*** Block opens ***

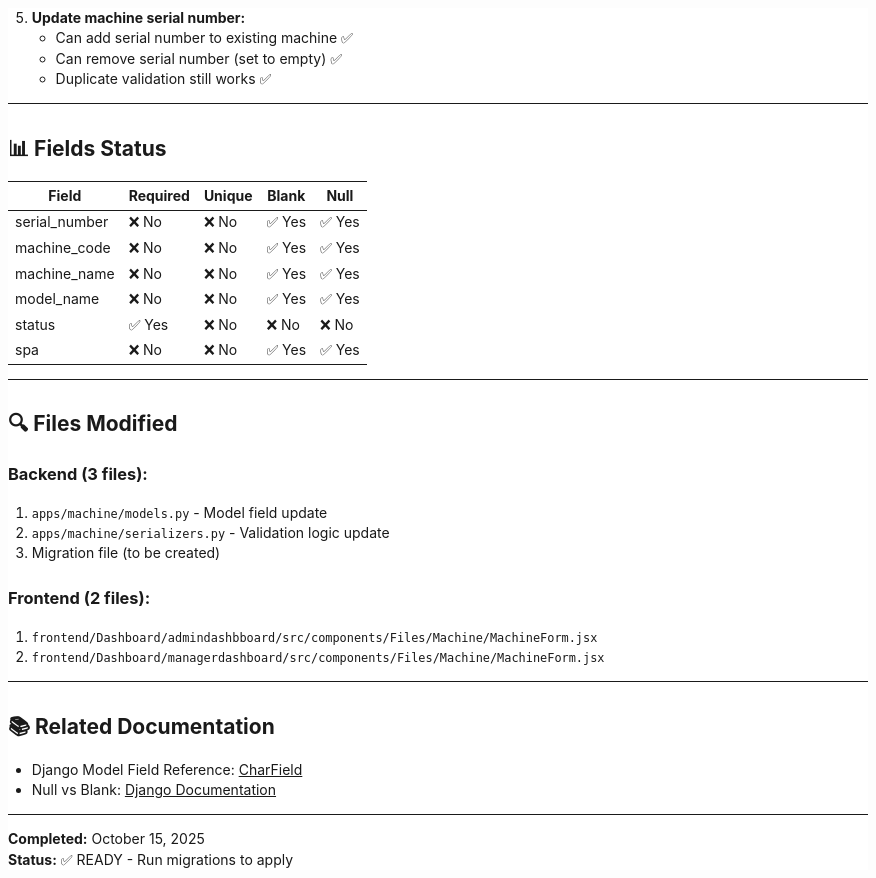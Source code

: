 5. **Update machine serial number:**
   - Can add serial number to existing machine ✅
   - Can remove serial number (set to empty) ✅
   - Duplicate validation still works ✅

---

## 📊 Fields Status

| Field | Required | Unique | Blank | Null |
|-------|----------|--------|-------|------|
| serial_number | ❌ No | ❌ No | ✅ Yes | ✅ Yes |
| machine_code | ❌ No | ❌ No | ✅ Yes | ✅ Yes |
| machine_name | ❌ No | ❌ No | ✅ Yes | ✅ Yes |
| model_name | ❌ No | ❌ No | ✅ Yes | ✅ Yes |
| status | ✅ Yes | ❌ No | ❌ No | ❌ No |
| spa | ❌ No | ❌ No | ✅ Yes | ✅ Yes |

---

## 🔍 Files Modified

### Backend (3 files):
1. `apps/machine/models.py` - Model field update
2. `apps/machine/serializers.py` - Validation logic update
3. Migration file (to be created)

### Frontend (2 files):
1. `frontend/Dashboard/admindashbboard/src/components/Files/Machine/MachineForm.jsx`
2. `frontend/Dashboard/managerdashboard/src/components/Files/Machine/MachineForm.jsx`

---

## 📚 Related Documentation

- Django Model Field Reference: [CharField](https://docs.djangoproject.com/en/5.2/ref/models/fields/#charfield)
- Null vs Blank: [Django Documentation](https://docs.djangoproject.com/en/5.2/ref/models/fields/#null)

---

**Completed:** October 15, 2025  
**Status:** ✅ READY - Run migrations to apply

*** Block closes ***

◆ **TRY IT**
Looking over the records, find each line with the word "components" and copy it.

◆ **ANSWER TO THIS EXERCISE**
1. `frontend/Dashboard/admindashbboard/src/components/Files/Machine/MachineForm.jsx`
2. `frontend/Dashboard/managerdashboard/src/components/Files/Machine/MachineForm.jsx`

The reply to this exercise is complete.